Advice For Clients

I’m a big fan of Steve McKee’s articles in BusinessWeek, but I often wonder if anyone takes his advice to heart. His new one is called “Get the Most Out of Your Ad Agency” and it’s full of tips for small business owners who work with agencies. Here’s one tip:

Value risk. For advertising to be attention-getting, it has to be different. And anything different is risky. In every other avenue of your business you know reward is associated with some level of measured risk. If you want advertising that looks like your competitors’, you don’t even need an ad agency. But if you want to lead the category, you’re going to have to do something that, at least from the outside, appears risky.

Good agencies aren’t reckless. They have a sense of what risks are appropriate and how to mitigate them. But they can only do it for clients who value the benefits of a little calculated risk-taking. Of course, the risks you and your agency take won’t pay off every time. If your agency knows as long as it’s acting in your best interests it’s O.K. to make a mistake, it will treat the responsibility you give it with great care.
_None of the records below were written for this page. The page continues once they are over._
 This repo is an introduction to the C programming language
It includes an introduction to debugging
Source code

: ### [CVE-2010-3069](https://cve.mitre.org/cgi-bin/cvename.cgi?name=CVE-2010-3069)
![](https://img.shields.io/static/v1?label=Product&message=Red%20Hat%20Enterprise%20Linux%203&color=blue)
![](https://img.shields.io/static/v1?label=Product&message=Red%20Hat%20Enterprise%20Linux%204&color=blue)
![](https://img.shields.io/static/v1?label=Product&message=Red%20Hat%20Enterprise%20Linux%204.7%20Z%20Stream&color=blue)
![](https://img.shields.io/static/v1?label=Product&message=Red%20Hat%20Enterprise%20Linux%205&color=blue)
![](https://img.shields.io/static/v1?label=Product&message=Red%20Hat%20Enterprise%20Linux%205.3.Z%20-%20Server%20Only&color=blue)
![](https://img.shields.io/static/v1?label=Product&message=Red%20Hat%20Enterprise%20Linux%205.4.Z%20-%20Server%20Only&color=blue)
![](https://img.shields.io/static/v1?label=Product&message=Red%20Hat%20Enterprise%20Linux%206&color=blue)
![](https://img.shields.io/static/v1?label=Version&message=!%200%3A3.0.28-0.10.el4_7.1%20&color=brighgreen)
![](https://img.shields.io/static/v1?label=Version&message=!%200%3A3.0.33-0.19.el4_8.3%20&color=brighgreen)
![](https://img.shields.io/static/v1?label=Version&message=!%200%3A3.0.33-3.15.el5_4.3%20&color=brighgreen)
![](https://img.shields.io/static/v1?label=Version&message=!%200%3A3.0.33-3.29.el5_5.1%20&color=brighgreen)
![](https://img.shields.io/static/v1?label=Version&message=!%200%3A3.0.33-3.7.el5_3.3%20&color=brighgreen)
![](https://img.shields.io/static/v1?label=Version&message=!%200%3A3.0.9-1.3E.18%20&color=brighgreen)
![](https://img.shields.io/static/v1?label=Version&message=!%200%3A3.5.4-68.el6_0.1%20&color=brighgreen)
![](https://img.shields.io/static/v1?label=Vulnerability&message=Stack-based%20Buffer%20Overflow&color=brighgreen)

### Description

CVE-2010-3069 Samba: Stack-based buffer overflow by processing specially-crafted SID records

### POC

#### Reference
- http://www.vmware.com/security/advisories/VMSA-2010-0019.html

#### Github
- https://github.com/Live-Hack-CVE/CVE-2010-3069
Keep your eye on the big picture, not the small print. Some ads will be better than others, and others may downright flop. But if your focus remains on the overall trajectory of your brand you’ll learn that for every “one step back” there will be two or three steps forward. If your agency knows you’re committed to it and you’re in this together, it’ll do anything to make those risks pay off.

So how do clients approach their ad agencies when they first start working together? Do small business owners think dynamically about their advertising? Would any client really take advice on how to work with an ad agency from an ad agency owner? Can a client who doesn’t treat his/her agency well change habits?